When I moved from the two-story house to the ranch I decided not to take shortcuts like I had done in the past. This time I was going to do it right. This time I was not going to just pack everything up and pile up a bunch of boxes full of things I didn’t use in my basement. I hired an organizer to help me, because basically I had over twenty years of stuff jammed into my house.

We took TWENTY-SEVEN carloads to Goodwill and I’m fairly certain I filled up an entire Waste Management sanitation truck. It felt so good to purge my life of all of my accumulated belongings, things that I didn’t need or want anymore.

Going through the boxes in the bases was a riot. I found my Fran Drescher The Nanny Doll that talked and a miniature pair of Fruit-of-the-Looms and this 80s cardigan….

Yes, I actually wore this.

I also found many things that I actually kept. Things that were my Mom’s or that actually would be useful.

When were were about half finished I looked up at my organizer and at 51 years of age I said to her, “I’m so Nancy Drew!” Because I still want to be Nancy. Her response was “huh?”

Of course she knew who Nancy Drew was but she never heard the name used as an adjective before. I explained it in my usual long-winded way. From that point forward we would say our goal was to be Nancy Drew.

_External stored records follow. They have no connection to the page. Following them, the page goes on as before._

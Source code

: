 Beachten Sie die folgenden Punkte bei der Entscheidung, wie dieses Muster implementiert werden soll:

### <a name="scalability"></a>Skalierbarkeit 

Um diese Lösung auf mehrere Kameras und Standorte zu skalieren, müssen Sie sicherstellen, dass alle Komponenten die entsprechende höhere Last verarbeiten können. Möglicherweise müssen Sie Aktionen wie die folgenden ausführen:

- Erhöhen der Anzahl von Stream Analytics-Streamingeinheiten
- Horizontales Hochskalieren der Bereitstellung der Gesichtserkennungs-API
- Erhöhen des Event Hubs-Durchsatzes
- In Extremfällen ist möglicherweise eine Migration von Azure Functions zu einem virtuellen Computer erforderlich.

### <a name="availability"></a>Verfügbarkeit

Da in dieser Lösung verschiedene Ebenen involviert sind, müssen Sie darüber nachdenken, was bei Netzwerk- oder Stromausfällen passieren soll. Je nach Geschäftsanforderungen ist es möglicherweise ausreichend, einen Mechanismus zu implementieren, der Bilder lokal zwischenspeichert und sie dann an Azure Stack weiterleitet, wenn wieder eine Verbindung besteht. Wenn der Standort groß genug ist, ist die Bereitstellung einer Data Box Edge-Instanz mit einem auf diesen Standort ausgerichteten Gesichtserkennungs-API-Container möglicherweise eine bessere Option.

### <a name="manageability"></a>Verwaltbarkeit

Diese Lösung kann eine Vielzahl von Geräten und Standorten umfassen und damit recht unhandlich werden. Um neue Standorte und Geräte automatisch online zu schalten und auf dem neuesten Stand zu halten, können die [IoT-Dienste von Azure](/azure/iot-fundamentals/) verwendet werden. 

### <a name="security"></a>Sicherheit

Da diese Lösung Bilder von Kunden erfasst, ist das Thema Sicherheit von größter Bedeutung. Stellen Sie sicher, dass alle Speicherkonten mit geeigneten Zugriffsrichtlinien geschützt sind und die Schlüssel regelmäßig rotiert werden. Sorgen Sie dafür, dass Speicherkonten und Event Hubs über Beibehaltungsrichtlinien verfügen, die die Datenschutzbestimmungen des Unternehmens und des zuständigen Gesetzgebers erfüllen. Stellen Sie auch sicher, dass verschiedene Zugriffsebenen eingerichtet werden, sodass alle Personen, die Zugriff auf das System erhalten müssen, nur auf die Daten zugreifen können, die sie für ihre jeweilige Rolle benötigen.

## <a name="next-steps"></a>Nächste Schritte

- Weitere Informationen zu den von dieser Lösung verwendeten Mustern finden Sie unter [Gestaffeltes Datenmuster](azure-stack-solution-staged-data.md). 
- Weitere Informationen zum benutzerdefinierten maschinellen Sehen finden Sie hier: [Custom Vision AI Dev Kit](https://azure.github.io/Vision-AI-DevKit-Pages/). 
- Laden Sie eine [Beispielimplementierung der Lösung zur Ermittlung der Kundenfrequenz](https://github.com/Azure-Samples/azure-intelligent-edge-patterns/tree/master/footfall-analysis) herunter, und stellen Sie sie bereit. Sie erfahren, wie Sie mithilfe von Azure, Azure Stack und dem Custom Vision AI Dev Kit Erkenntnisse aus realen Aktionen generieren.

For me it still is, it always will be. To achieve complete Nancy Drew-ness is equivalent to a Buddhist reaching nirvana. Every time I clean up my work space, or wash all the blankets and quilts on my bed and remake my bed so it’s nice & clean, or delete mail from my inbox, or go through the stack of real mail that I’ve let accumulate and toss all the stuff I don’t need into recycling (and take care of all the rest of it right away), or clear off a counter or garage that I’ve let get cluttered, every time I do all these things it clears out my head and helps me feel more myself. I find that I remember things more easily – less struggling to find words, less likely to be going down the wrong row of a parking lot, able to recall the names of all the actors who played on particular episodes of ‘Murder, She Wrote.’ Faster than a speeding bullet, stronger than a locomotive, able to leap tall buildings in a single bound… Yep, all of these things, just because I cleaned up my room.

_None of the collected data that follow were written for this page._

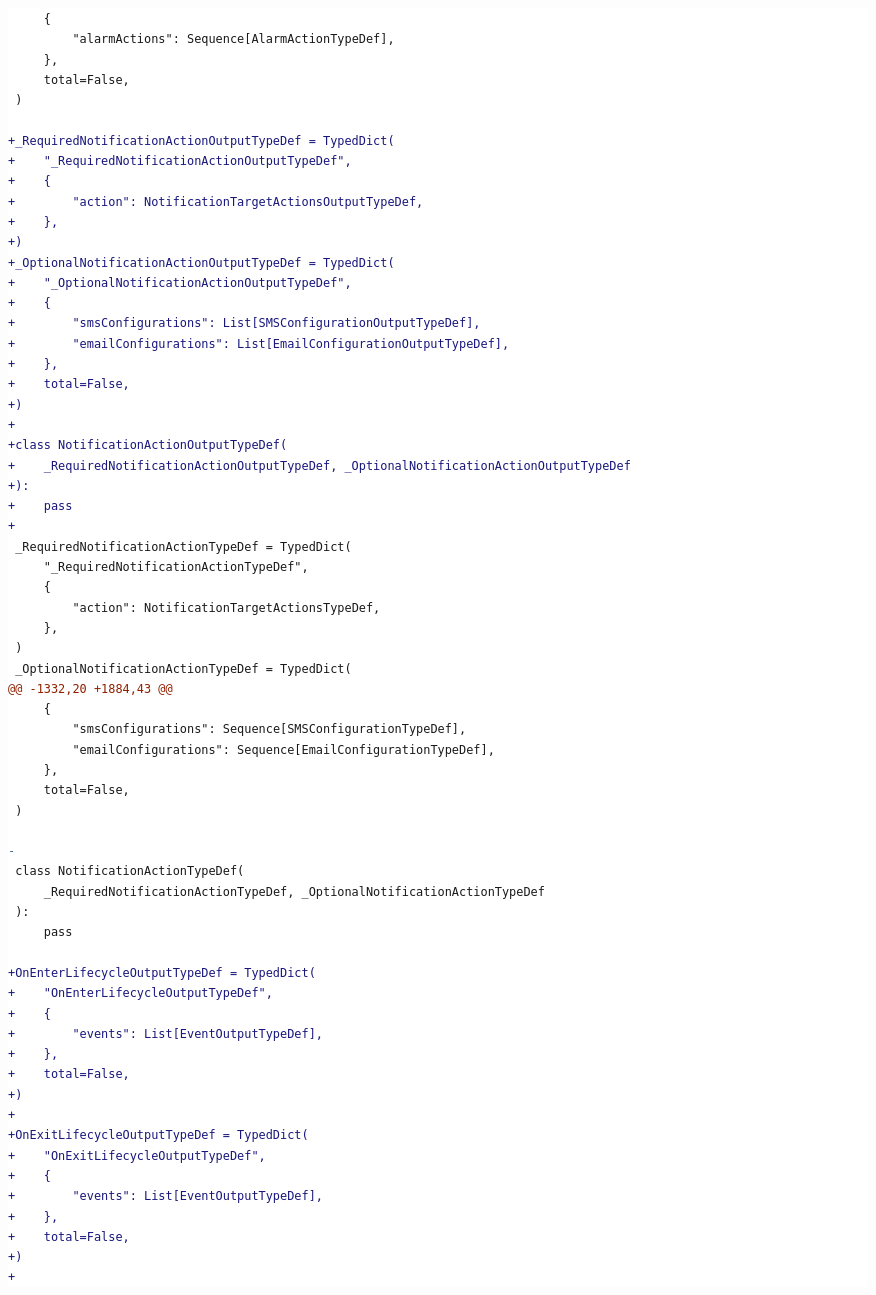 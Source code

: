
 ```diff
     {
         "alarmActions": Sequence[AlarmActionTypeDef],
     },
     total=False,
 )
 
+_RequiredNotificationActionOutputTypeDef = TypedDict(
+    "_RequiredNotificationActionOutputTypeDef",
+    {
+        "action": NotificationTargetActionsOutputTypeDef,
+    },
+)
+_OptionalNotificationActionOutputTypeDef = TypedDict(
+    "_OptionalNotificationActionOutputTypeDef",
+    {
+        "smsConfigurations": List[SMSConfigurationOutputTypeDef],
+        "emailConfigurations": List[EmailConfigurationOutputTypeDef],
+    },
+    total=False,
+)
+
+class NotificationActionOutputTypeDef(
+    _RequiredNotificationActionOutputTypeDef, _OptionalNotificationActionOutputTypeDef
+):
+    pass
+
 _RequiredNotificationActionTypeDef = TypedDict(
     "_RequiredNotificationActionTypeDef",
     {
         "action": NotificationTargetActionsTypeDef,
     },
 )
 _OptionalNotificationActionTypeDef = TypedDict(
@@ -1332,20 +1884,43 @@
     {
         "smsConfigurations": Sequence[SMSConfigurationTypeDef],
         "emailConfigurations": Sequence[EmailConfigurationTypeDef],
     },
     total=False,
 )
 
-
 class NotificationActionTypeDef(
     _RequiredNotificationActionTypeDef, _OptionalNotificationActionTypeDef
 ):
     pass
 
+OnEnterLifecycleOutputTypeDef = TypedDict(
+    "OnEnterLifecycleOutputTypeDef",
+    {
+        "events": List[EventOutputTypeDef],
+    },
+    total=False,
+)
+
+OnExitLifecycleOutputTypeDef = TypedDict(
+    "OnExitLifecycleOutputTypeDef",
+    {
+        "events": List[EventOutputTypeDef],
+    },
+    total=False,
+)
+
```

And actually, there is a bit of science behind this. Too much stuff can be distracting and can create stress, and you may not even realize it.

I have major sleep issues. I have trouble getting to sleep because I obsess about things – mostly about what I did wrong that day and what I have to do the next day or week. I also am a worrier. I can worry about everything and anything. What I discovered is that I sleep MUCH better on nights after I’ve done some major ‘Nancy Drew-ing’ of some sort. Did the laundry for the week and prepped for the next day – sleep better. Made a bunch of meals for the week and put them in the freezer – sleep better. Cleared out a bunch of mail (both electronic & snail) – sleep better. Checked off several important things from my endless to do list – sleep better.

And sleep of course, has a tremendous impact on a person’s health. I’m going to write an entire blog post on this so I won’t go into depth on that here.

The question is, why did it take me so long to figure this out? I have no answer to give. All I know is that at least I figured it out before it was too late.

So, I’ll stop because I need to get back to Nancy Drew-ing!

Oh, and one last thing, for any of you who are super Nancy Drew fans like I am, you may want to check out the new Nancy Drew show on the CW but be prepared – this Nancy is nothing like the one you have grown to love. This Nancy is still smart as a whip but she’s a bit selfish, she and her dad are not on good terms (which is really weird,) and she and Nick (Ned Nickerson goes by Nick in this modern version, I think because Ned would be considered too dorky?) are having sex – GASP! Nancy Drew doesn’t have pre-marital sex!

Also, the ghosts are REAL. Having said that – the show is a typical CW show, sort of like Nancy Drew mixed with X-Files. Which is, I suppose, why I kind of like it. That with the Nancy Drew references are keeping my attention. See what you think.